Questa struttura provvisoria consegnerà le redini di governo in un futuro immaginario all’Autorità Palestinese (AP), oggi resa irrilevante dall’aggressione israeliana di Gaza e avversata dalla stragrande maggioranza dei palestinesi. La AP, tuttavia, potrà governare ciò che resterà dei territori palestinesi solo dopo avere completato una serie di “riforme” interne richieste dalle potenze straniere. Riforme non per recuperare consensi tra i palestinesi, perduti per la natura collaborazionista dell’Autorità, ma per diventare ancora di più uno strumento degli interessi di Occidente, regimi arabi e stato ebraico. Resta in ogni caso il fatto che il regime di Netanyahu ha respinto più volte dopo il 7 ottobre 2023 la possibilità di assegnare all’AP il controllo di Gaza, fondamentalmente perché implicherebbe legittimare un organo che, nonostante il discredito e la natura inoffensiva per Tel Aviv, prefigura almeno in teoria un futuro stato palestinese.

Nel complesso, la tragica farsa di Trump e Netanyahu rappresenta una risposta alla crescente opposizione popolare in tutto il mondo nei confronti del massacro sionista dei palestinesi, nonché un tentativo di contrastare la recente ondata di riconoscimenti dello stato palestinese, anche se sostanzialmente inutili a livello concreto. Il fatto che i regimi arabi sunniti e i governi europei si siano precipitati ad esprimere il loro appoggio alla proposta americana conferma che si è in presenza di un’iniziativa coordinata sostanzialmente per attuare un complotto contro i palestinesi e le loro legittime aspirazioni, chiamando il tutto “accordo di pace”.

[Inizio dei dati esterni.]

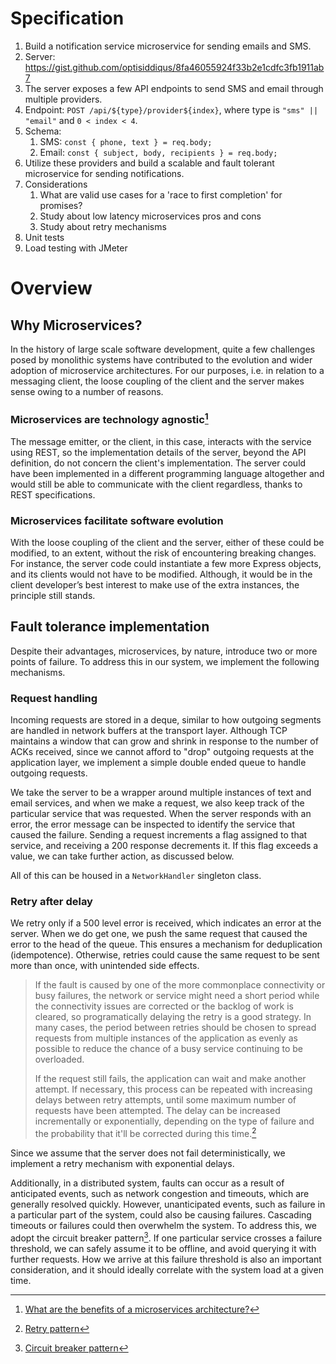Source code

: # Specification

1. Build a notification service microservice for sending emails and SMS.
2. Server: https://gist.github.com/optisiddiqus/8fa46055924f33b2e1cdfc3fb1911ab7
3. The server exposes a few API endpoints to send SMS and email through multiple providers.
4. Endpoint: `POST /api/${type}/provider${index}`, where type is `"sms" || "email"` and `0 < index < 4`.
5. Schema:
    1. SMS: `const { phone, text } = req.body;`
    2. Email: `const { subject, body, recipients } = req.body;`
6. Utilize these providers and build a scalable and fault tolerant microservice for sending notifications.
7. Considerations
    1. What are valid use cases for a 'race to first completion' for promises?
    2. Study about low latency microservices pros and cons
    3. Study about retry mechanisms
8. Unit tests
9. Load testing with JMeter

# Overview

## Why Microservices?

In the history of large scale software development, quite a few challenges posed by monolithic systems have contributed to the evolution and wider adoption of microservice architectures. For our purposes, i.e. in relation to a messaging client, the loose coupling of the client and the server makes sense owing to a number of reasons.

### Microservices are technology agnostic[^1]

The message emitter, or the client, in this case, interacts with the service using REST, so the implementation details of the server, beyond the API definition, do not concern the client's implementation. The server could have been implemented in a different programming language altogether and would still be able to communicate with the client regardless, thanks to REST specifications.

### Microservices facilitate software evolution

With the loose coupling of the client and the server, either of these could be modified, to an extent, without the risk of encountering breaking changes. For instance, the server code could instantiate a few more Express objects, and its clients would not have to be modified. Although, it would be in the client developer’s best interest to make use of the extra instances, the principle still stands.

## Fault tolerance implementation

Despite their advantages, microservices, by nature, introduce two or more points of failure. To address this in our system, we implement the following mechanisms.

### Request handling

Incoming requests are stored in a deque, similar to how outgoing segments are handled in network buffers at the transport layer. Although TCP maintains a window that can grow and shrink in response to the number of ACKs received, since we cannot afford to "drop" outgoing requests at the application layer, we implement a simple double ended queue to handle outgoing requests. 

We take the server to be a wrapper around multiple instances of text and email services, and when we make a request, we also keep track of the particular service that was requested. When the server responds with an error, the error message can be inspected to identify the service that caused the failure. Sending a request increments a flag assigned to that service, and receiving a 200 response decrements it. If this flag exceeds a value, we can take further action, as discussed below.

All of this can be housed in a `NetworkHandler` singleton class.

### Retry after delay

We retry only if a 500 level error is received, which indicates an error at the server. When we do get one, we push the same request that caused the error to the head of the queue. This ensures a mechanism for deduplication (idempotence). Otherwise, retries could cause the same request to be sent more than once, with unintended side effects.

> If the fault is caused by one of the more commonplace connectivity or busy failures, the network or service might need a short period while the connectivity issues are corrected or the backlog of work is cleared, so programatically delaying the retry is a good strategy. In many cases, the period between retries should be chosen to spread requests from multiple instances of the application as evenly as possible to reduce the chance of a busy service continuing to be overloaded.
> 
> If the request still fails, the application can wait and make another attempt. If necessary, this process can be repeated with increasing delays between retry attempts, until some maximum number of requests have been attempted. The delay can be increased incrementally or exponentially, depending on the type of failure and the probability that it'll be corrected during this time.[^2]

Since we assume that the server does not fail deterministically, we implement a retry mechanism with exponential delays. 

Additionally, in a distributed system, faults can occur as a result of anticipated events, such as network congestion and timeouts, which are generally resolved quickly. However, unanticipated events, such as failure in a particular part of the system, could also be causing failures. Cascading timeouts or failures could then overwhelm the system. To address this, we adopt the circuit breaker pattern[^3]. If one particular service crosses a failure threshold, we can safely assume it to be offline, and avoid querying it with further requests. How we arrive at this failure threshold is also an important consideration, and it should ideally correlate with the system load at a given time. 

[^1]: [What are the benefits of a microservices architecture?](https://about.gitlab.com/blog/2022/09/29/what-are-the-benefits-of-a-microservices-architecture/)

[^2]: [Retry pattern](https://learn.microsoft.com/en-us/azure/architecture/patterns/retry)

[^3]: [Circuit breaker pattern](https://docs.aws.amazon.com/prescriptive-guidance/latest/cloud-design-patterns/circuit-breaker.html)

Vista la situazione più che drammatica sul campo, Hamas starebbe comunque studiando “in buona fede” il documento e ha promesso una risposta formale in tempi brevi. È probabile che ci siano all’interno del movimento di liberazione palestinese forze che rifiutano quella che appare come una capitolazione totale e altre che preferirebbero accettare per mettere fine a una situazione apocalittica per la popolazione di Gaza. Nella prima ipotesi, la fiamma della liberazione della Palestina resterebbe accesa, sia pure a un prezzo altissimo, la cui responsabilità è però tutta del regime sionista e dei suoi complici, mente nella seconda, violenza e sofferenze indicibili potrebbero almeno parzialmente o temporaneamente cessare. Ma il prezzo sarebbe in questo caso la rinuncia all’autodeterminazione palestinese e la resa forse definitiva al regime di occupazione.